Al respecto, la Corte Constitucional “ha hecho énfasis en la necesidad de notificar a las personas directamente interesadas, la iniciación del trámite que se origina con motivo de la instauración de la acción de tutela, (…), lo cual, lejos de ser un acto meramente formal o procedimental, constituye la garantía procesal (…). Si bien es cierto que esta Corporación ha afirmado que la obligación de notificar, naturalmente, en cabeza del Juez de tutela, es una obligación de medio, la cual no requiere, necesariamente, hacer uso de un determinado medio de notificación, ello no implica que la imposibilidad de llevar a cabo la notificación personal al demandado sea óbice para que el juez intente otro medios de notificación eficaces, idóneos y conducentes a asegurar el ejercicio del derecho de defensa y la vinculación efectiva de aquel contra quien se dirige la acción. La eficacia de la notificación, en estricto sentido, solo puede predicarse cuando el interesado conoce fehacientemente el contenido de la providencia. Lo anterior no se traduce obviamente, que en el eventual escenario en el cual la efectiva integración del contradictorio se torne particularmente difícil, el juez se encuentre frente a una obligación imposible.
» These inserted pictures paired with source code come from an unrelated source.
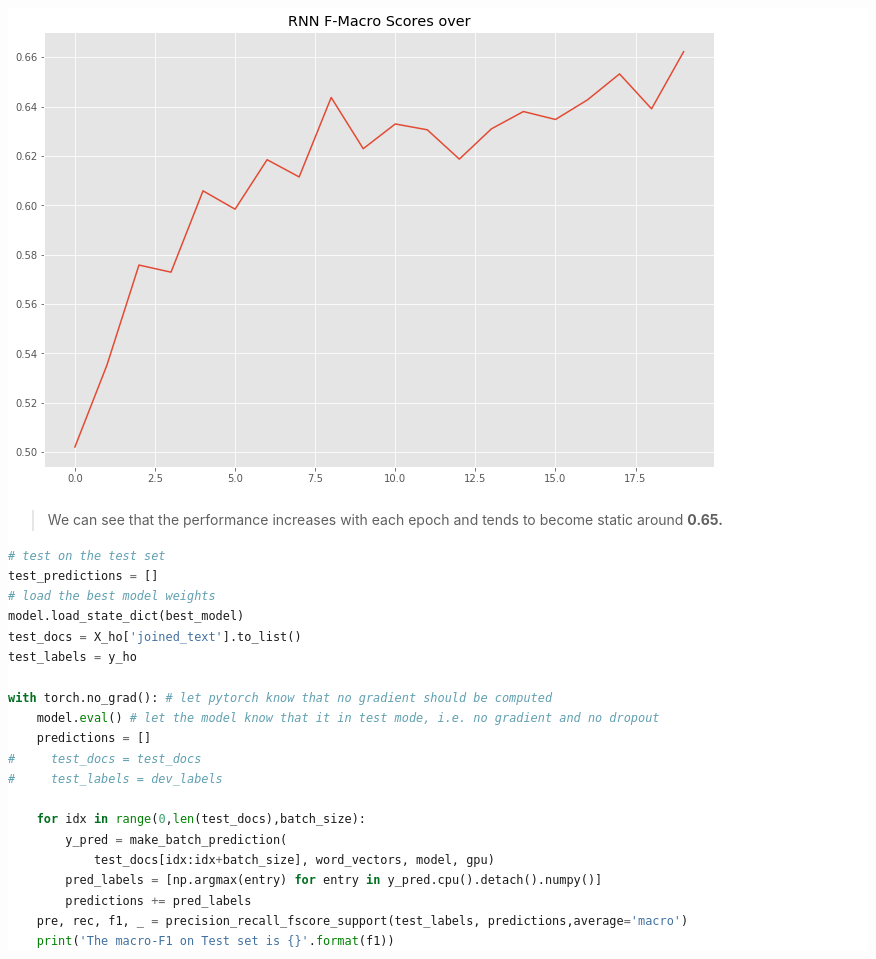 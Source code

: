 ![png](output_79_0.png)
    


>We can see that the performance increases with each epoch and tends to become static around **0.65.**


```python
# test on the test set
test_predictions = []
# load the best model weights
model.load_state_dict(best_model) 
test_docs = X_ho['joined_text'].to_list()
test_labels = y_ho

with torch.no_grad(): # let pytorch know that no gradient should be computed
    model.eval() # let the model know that it in test mode, i.e. no gradient and no dropout
    predictions = []
#     test_docs = test_docs
#     test_labels = dev_labels

    for idx in range(0,len(test_docs),batch_size):
        y_pred = make_batch_prediction(
            test_docs[idx:idx+batch_size], word_vectors, model, gpu)
        pred_labels = [np.argmax(entry) for entry in y_pred.cpu().detach().numpy()]
        predictions += pred_labels
    pre, rec, f1, _ = precision_recall_fscore_support(test_labels, predictions,average='macro')
    print('The macro-F1 on Test set is {}'.format(f1))
```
No obstante, en aras de garantizar el debido proceso y el derecho a la defensa de aquel contra quien se dirige la acción, el juez deberá actuar con particular diligencia; así, pues, verificada la imposibilidad de realizar la notificación personal, el juez deberá acudir, subsidiariamente, a otros medios de notificación que estime expeditos, oportunos y eficaces (…).
“‘La Corte ha hecho énfasis en que lo ideal es la notificación personal y en que a falta de ella y tratándose de la presentación de una solicitud de tutela se proceda a informar a las partes e interesados ‘por edicto publicado en un diario de amplia circulación, por carta, por telegrama, fijando en la casa de habitación del notificado un aviso, etc.’, y adicionalmente, valiéndose de una radiodifusora e incluso, como recurso último, mediante la designación de un curador (…)’” (Auto 018 de 31 de enero de 2005).
5. Lo develado en precedencia, como ya se dijo, genera la nulidad de todo lo actuado a partir del momento en que, admitida la acción, debió producirse la mencionada notificación, toda vez que se impidió al interesado intervenir en ese particular escenario, exponer sus argumentos y, de ser el caso, aportar las pruebas que pretenda hacer valer.
En consecuencia, se ordenará devolver el expediente a la Homologa Penal de esta Colegiatura, para que adelante nuevamente la actuación que por esta vía se declara nula.
III. DECISIÓN
Conforme a lo expuesto, la Sala de Casación Civil de la Corte Suprema de Justicia, RESUELVE.
1. Declarar la nulidad de todo lo actuado en la tutela arriba referida, a partir del momento en que, admitida la acción, debió producirse la notificación de Jorge Arturo Torres Torres, sin perjuicio de la validez de las pruebas en los términos del inciso 1º del artículo 146 del C. de P. Civil.
2. Devuélvase el expediente a la Sala de Casación Penal de esta Corporación para que se reponga la actuación, de conformidad con lo anotado en la parte motiva de esta providencia.
3. Comuníquese lo aquí resuelto a los interesados mediante telegrama y líbrense las demás comunicaciones pertinentes.